(Dataset items)
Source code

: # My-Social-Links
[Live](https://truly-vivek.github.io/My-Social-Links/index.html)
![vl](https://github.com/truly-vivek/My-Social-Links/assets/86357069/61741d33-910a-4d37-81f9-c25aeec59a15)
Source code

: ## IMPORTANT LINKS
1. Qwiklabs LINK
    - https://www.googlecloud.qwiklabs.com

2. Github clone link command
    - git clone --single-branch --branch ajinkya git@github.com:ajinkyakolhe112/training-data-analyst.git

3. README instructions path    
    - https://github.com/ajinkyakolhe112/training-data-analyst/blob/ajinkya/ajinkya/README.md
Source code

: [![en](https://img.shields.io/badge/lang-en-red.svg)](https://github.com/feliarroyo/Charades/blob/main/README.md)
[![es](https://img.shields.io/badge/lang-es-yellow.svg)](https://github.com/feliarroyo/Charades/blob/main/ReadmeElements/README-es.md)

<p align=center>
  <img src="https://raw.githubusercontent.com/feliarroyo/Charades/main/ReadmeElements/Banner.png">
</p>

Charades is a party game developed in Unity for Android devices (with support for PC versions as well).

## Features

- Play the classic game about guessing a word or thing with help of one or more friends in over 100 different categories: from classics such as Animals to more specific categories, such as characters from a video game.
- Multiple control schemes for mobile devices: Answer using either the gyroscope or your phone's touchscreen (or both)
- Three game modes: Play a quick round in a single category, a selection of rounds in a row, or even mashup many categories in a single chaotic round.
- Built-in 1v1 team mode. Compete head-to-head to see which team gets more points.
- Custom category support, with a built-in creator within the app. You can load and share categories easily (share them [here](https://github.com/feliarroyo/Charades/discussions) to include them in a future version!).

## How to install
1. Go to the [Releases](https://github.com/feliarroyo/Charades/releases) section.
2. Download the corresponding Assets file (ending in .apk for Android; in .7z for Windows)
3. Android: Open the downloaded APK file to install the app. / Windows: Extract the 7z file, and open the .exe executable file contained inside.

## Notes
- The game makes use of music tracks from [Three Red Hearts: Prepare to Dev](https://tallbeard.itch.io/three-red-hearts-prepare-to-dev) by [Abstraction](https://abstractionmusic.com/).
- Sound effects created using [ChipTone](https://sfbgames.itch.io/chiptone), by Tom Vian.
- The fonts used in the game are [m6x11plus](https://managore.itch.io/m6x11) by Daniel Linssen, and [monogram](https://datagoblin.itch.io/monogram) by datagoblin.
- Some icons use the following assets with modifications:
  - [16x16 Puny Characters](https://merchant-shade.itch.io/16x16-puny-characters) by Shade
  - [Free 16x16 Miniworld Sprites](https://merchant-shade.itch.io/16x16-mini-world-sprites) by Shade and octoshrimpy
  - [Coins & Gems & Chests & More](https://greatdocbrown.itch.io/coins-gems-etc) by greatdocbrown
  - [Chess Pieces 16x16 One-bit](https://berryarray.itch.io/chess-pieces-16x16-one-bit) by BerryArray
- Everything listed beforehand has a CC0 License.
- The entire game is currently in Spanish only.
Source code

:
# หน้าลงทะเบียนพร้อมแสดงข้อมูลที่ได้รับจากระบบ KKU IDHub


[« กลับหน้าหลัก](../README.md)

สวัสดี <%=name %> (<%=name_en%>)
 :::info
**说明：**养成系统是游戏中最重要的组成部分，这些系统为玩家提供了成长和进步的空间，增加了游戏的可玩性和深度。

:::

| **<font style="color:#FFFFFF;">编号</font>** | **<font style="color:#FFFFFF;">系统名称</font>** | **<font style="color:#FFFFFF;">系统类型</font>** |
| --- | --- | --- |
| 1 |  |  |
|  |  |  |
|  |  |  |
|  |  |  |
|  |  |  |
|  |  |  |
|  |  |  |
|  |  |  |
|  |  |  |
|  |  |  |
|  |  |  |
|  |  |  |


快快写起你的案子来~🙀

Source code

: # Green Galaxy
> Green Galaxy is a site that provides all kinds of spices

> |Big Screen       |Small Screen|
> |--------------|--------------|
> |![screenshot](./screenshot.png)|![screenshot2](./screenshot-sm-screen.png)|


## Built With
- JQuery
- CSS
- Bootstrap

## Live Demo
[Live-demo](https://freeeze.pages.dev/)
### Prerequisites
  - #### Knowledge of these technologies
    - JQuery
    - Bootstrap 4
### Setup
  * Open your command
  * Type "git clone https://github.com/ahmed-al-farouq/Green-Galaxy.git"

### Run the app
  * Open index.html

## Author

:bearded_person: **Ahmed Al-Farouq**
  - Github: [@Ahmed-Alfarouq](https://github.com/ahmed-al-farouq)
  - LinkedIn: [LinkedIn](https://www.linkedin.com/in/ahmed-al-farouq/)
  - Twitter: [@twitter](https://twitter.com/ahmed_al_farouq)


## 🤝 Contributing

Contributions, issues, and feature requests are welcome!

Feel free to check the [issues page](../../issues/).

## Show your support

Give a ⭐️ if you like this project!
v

• Task objective:
Return the lines above that include the string "Windows".

• Solution to this problem:
2. Download the corresponding Assets file (ending in .apk for Android; in .7z for Windows)
3. Android: Open the downloaded APK file to install the app. / Windows: Extract the 7z file, and open the .exe executable file contained inside.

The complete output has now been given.